Start of Data for review

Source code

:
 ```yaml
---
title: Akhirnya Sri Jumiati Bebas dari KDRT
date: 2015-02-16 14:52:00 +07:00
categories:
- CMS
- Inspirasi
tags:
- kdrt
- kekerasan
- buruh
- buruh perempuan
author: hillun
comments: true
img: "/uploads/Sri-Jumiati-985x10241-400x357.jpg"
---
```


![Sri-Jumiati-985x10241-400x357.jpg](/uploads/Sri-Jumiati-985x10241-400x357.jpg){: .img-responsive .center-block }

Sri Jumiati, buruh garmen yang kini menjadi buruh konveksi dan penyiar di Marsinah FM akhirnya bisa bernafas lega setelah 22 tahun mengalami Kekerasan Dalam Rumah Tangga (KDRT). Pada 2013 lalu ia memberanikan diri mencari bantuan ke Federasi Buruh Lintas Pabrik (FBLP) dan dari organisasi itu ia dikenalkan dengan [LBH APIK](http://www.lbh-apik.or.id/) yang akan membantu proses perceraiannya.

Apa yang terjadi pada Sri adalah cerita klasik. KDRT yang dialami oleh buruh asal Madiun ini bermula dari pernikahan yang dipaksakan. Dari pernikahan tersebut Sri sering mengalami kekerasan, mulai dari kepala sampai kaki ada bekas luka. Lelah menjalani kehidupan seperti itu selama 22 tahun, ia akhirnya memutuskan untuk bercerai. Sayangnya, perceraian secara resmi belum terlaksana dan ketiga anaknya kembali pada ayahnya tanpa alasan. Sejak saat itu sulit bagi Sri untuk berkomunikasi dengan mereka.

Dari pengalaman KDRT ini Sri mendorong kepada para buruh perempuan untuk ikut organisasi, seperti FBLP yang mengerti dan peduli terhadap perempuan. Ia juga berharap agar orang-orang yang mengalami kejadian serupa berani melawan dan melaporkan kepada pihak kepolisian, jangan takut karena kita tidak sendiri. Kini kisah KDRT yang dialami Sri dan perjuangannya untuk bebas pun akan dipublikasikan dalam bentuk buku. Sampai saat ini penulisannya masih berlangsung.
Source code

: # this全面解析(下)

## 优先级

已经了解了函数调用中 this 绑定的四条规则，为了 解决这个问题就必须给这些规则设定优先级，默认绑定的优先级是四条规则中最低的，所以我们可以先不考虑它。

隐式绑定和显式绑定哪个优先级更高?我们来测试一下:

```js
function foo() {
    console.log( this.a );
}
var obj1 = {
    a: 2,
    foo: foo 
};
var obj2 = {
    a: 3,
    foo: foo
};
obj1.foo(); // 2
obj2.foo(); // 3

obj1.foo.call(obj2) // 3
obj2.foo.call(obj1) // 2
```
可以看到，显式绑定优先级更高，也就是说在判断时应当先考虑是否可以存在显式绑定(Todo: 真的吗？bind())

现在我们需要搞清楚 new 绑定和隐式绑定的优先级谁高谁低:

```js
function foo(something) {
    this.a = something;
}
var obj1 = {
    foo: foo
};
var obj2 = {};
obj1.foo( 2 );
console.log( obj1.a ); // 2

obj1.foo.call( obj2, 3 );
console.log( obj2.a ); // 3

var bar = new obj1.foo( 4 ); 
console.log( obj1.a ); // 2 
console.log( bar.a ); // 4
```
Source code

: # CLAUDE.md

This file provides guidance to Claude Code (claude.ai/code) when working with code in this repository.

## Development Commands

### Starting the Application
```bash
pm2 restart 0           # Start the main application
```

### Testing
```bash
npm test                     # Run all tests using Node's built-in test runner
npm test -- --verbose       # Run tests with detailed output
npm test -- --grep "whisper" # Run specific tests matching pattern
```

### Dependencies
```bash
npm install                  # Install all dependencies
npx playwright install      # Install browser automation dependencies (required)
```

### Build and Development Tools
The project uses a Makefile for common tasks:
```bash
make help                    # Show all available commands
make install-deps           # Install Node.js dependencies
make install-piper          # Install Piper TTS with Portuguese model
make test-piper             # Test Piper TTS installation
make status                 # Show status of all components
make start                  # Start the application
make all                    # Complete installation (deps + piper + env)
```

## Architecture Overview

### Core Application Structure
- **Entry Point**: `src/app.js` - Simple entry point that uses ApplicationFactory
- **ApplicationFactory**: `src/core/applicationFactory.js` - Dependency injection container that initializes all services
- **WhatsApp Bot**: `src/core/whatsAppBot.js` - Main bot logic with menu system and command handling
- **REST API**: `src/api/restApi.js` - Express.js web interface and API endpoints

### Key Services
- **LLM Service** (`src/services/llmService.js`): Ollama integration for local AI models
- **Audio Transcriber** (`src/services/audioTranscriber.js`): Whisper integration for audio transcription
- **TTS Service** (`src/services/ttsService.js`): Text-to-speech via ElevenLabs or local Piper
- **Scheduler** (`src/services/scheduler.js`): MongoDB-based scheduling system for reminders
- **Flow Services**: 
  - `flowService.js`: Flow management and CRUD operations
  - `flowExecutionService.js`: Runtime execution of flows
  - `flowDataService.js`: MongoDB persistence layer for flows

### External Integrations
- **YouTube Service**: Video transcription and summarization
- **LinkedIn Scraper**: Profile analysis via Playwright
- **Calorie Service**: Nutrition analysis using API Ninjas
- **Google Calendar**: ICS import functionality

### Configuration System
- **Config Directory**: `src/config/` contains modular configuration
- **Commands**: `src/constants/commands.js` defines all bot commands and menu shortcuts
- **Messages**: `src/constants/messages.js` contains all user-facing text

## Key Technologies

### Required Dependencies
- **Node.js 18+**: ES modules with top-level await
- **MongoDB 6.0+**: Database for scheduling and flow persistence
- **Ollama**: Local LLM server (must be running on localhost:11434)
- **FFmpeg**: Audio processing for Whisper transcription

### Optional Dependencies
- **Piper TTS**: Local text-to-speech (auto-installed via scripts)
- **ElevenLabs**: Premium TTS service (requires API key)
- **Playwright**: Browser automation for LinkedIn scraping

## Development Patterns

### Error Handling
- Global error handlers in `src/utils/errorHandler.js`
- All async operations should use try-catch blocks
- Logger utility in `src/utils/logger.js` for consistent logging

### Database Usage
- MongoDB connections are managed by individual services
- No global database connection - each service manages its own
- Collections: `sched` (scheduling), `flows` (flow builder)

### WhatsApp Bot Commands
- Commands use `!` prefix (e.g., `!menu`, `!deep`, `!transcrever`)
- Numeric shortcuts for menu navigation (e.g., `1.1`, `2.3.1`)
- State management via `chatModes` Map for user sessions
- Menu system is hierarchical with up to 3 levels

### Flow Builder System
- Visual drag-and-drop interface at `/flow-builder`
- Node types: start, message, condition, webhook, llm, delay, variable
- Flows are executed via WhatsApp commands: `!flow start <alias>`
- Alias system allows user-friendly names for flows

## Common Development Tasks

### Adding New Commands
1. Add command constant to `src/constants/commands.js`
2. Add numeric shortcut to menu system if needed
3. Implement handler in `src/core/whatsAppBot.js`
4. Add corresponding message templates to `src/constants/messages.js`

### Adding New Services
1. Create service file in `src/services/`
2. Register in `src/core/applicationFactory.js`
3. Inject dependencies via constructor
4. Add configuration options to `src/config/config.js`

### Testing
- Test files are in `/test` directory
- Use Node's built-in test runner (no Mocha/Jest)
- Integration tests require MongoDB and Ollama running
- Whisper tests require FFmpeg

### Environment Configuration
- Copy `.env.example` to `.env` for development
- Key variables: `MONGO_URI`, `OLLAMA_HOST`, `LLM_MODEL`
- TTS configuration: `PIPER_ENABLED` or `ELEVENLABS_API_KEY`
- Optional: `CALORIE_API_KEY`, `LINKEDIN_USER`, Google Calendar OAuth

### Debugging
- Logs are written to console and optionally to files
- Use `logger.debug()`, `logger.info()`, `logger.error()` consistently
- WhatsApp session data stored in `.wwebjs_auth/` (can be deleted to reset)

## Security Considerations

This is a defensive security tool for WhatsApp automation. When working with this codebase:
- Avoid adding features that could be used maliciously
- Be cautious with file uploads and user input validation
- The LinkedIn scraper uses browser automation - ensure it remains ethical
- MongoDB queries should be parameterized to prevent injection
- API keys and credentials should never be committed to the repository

End of Data for review
Start of Data for review

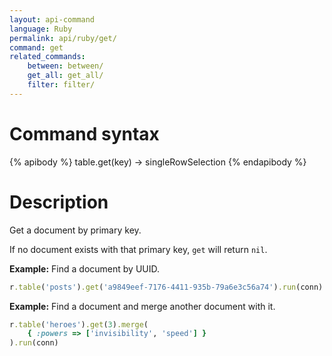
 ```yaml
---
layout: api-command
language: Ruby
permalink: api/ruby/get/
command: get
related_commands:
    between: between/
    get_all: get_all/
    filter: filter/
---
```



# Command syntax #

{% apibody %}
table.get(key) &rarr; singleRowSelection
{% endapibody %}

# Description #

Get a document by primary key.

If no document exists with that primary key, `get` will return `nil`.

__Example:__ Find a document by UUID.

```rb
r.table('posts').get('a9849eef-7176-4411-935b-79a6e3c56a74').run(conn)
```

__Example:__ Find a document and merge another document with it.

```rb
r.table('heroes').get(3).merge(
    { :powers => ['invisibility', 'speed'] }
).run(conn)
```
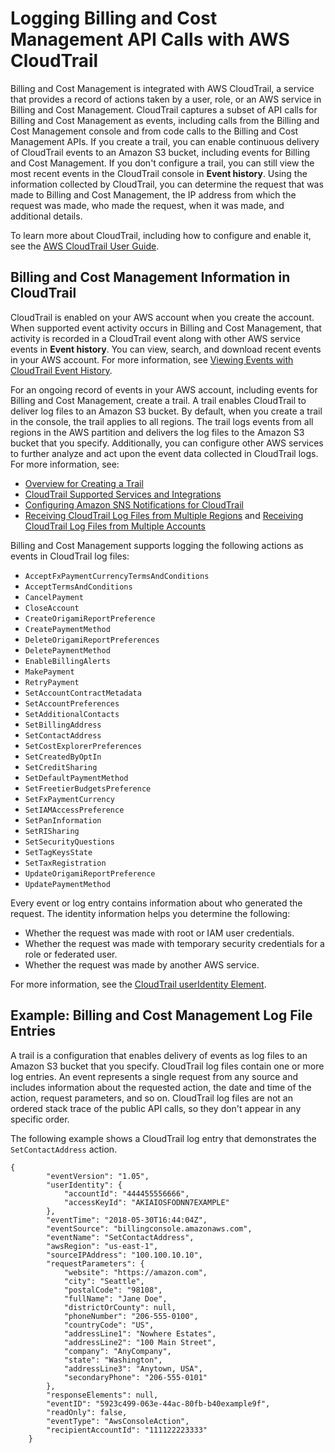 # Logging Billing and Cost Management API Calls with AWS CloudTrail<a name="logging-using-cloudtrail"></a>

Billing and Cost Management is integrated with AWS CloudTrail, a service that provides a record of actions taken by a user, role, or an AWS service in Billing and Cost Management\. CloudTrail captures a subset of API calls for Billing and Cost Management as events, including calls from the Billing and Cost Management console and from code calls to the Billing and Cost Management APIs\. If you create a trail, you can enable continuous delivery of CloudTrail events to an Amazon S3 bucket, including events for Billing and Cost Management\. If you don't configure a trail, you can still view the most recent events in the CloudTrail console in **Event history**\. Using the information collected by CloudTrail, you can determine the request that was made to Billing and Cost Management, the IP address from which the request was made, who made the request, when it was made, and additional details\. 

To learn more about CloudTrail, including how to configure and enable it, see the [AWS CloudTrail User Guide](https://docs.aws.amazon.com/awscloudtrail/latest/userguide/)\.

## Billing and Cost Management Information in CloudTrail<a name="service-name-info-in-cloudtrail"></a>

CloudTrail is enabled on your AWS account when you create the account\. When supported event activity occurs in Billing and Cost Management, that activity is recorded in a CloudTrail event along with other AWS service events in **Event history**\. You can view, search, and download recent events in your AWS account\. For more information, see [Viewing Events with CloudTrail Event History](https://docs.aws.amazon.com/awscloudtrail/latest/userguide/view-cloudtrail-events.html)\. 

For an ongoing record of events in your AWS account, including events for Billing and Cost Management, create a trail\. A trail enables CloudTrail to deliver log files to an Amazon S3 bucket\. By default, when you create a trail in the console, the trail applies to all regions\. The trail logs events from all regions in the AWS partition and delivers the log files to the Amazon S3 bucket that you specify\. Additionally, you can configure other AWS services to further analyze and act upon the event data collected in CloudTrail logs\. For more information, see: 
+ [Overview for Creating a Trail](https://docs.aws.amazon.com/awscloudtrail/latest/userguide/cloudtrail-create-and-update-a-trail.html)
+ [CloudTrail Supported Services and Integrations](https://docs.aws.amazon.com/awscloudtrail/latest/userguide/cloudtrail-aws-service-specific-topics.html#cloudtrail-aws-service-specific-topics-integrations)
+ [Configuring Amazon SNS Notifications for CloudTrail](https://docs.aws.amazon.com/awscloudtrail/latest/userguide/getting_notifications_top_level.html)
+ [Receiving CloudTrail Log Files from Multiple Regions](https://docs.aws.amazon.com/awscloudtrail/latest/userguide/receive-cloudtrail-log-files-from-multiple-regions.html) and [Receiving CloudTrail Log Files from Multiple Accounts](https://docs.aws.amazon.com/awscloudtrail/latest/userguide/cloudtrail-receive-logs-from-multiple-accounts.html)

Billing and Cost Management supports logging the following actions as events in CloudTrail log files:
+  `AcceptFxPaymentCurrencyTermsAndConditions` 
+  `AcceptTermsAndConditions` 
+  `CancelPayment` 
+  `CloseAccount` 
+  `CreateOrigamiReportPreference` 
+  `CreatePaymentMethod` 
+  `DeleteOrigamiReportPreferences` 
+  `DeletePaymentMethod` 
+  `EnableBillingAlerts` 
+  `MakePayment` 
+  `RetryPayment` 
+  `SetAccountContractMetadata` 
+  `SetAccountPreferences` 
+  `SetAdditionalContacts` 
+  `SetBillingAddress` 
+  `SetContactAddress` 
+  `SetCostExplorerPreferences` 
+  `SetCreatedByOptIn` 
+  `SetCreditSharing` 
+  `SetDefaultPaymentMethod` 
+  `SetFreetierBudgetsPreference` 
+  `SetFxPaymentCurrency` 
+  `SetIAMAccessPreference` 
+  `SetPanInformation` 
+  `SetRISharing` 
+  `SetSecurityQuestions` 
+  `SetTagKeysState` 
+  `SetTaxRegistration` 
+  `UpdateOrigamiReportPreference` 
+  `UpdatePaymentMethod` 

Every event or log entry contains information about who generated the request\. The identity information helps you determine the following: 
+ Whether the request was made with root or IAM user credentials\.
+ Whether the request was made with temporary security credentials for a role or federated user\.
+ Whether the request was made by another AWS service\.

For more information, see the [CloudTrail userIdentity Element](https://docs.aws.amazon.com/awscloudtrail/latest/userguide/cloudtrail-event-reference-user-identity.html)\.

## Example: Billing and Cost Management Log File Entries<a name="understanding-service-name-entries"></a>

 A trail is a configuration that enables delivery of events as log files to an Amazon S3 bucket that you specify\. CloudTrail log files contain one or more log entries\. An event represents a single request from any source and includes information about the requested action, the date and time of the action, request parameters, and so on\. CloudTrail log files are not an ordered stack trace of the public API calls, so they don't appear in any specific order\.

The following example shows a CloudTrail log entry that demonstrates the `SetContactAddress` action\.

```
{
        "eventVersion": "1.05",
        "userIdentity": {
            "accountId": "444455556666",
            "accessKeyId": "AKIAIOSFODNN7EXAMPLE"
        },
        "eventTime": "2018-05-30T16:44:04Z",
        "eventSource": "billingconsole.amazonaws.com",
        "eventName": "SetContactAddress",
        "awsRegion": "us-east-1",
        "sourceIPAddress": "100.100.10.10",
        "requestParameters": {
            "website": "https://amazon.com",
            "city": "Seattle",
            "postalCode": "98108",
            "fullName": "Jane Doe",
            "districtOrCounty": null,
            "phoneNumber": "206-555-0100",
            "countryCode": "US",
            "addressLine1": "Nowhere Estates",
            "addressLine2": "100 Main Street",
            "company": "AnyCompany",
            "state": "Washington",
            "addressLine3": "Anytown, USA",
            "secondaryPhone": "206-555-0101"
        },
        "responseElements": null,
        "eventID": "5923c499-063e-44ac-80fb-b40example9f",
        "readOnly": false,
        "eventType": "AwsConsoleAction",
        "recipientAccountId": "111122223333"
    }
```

End of Data for review
Start of Data for review

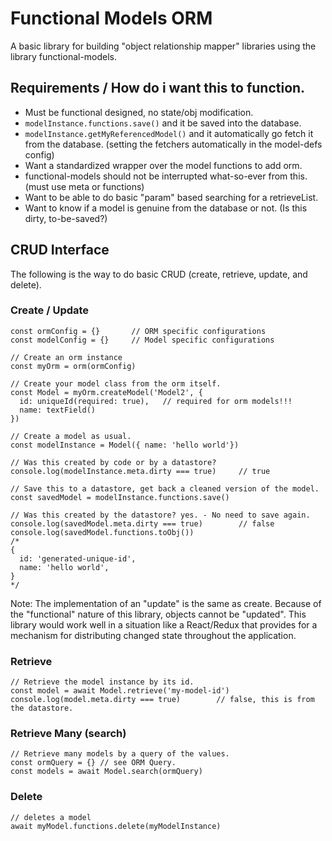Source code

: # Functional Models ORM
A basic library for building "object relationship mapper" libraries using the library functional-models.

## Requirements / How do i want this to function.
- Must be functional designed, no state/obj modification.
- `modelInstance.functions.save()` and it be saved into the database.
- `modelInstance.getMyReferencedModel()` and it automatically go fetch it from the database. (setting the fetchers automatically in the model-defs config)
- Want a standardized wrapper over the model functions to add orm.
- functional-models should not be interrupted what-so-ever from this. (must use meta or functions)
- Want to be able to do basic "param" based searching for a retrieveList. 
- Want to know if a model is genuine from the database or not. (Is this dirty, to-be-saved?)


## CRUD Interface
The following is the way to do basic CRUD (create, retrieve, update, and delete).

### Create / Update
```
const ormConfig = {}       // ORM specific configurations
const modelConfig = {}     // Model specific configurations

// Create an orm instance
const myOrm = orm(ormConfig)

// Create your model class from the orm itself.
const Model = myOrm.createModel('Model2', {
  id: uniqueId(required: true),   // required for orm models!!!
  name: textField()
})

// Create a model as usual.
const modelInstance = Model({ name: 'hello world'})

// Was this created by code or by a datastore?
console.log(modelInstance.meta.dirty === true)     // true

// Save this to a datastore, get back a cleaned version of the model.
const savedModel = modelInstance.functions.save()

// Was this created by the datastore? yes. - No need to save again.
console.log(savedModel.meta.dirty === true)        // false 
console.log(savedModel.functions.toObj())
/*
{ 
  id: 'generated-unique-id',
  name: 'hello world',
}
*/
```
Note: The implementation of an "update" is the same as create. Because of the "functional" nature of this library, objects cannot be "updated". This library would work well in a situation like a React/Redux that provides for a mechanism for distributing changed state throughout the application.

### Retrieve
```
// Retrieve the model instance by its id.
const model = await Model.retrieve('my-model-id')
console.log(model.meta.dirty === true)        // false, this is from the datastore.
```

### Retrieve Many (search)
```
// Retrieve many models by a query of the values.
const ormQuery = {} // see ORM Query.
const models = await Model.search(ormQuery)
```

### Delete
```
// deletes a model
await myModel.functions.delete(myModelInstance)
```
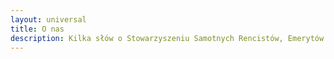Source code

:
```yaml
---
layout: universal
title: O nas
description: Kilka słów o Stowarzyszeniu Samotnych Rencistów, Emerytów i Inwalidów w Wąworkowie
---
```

End of Data for review

What the task requires —
Take the stretch of lines above from the one containing "and API endpoints" through the one containing "and menu shortcuts" and repeat it exactly, adding no other line.

Output for this exercise —
- **REST API**: `src/api/restApi.js` - Express.js web interface and API endpoints

### Key Services
- **LLM Service** (`src/services/llmService.js`): Ollama integration for local AI models
- **Audio Transcriber** (`src/services/audioTranscriber.js`): Whisper integration for audio transcription
- **TTS Service** (`src/services/ttsService.js`): Text-to-speech via ElevenLabs or local Piper
- **Scheduler** (`src/services/scheduler.js`): MongoDB-based scheduling system for reminders
- **Flow Services**: 
  - `flowService.js`: Flow management and CRUD operations
  - `flowExecutionService.js`: Runtime execution of flows
  - `flowDataService.js`: MongoDB persistence layer for flows

### External Integrations
- **YouTube Service**: Video transcription and summarization
- **LinkedIn Scraper**: Profile analysis via Playwright
- **Calorie Service**: Nutrition analysis using API Ninjas
- **Google Calendar**: ICS import functionality

### Configuration System
- **Config Directory**: `src/config/` contains modular configuration
- **Commands**: `src/constants/commands.js` defines all bot commands and menu shortcuts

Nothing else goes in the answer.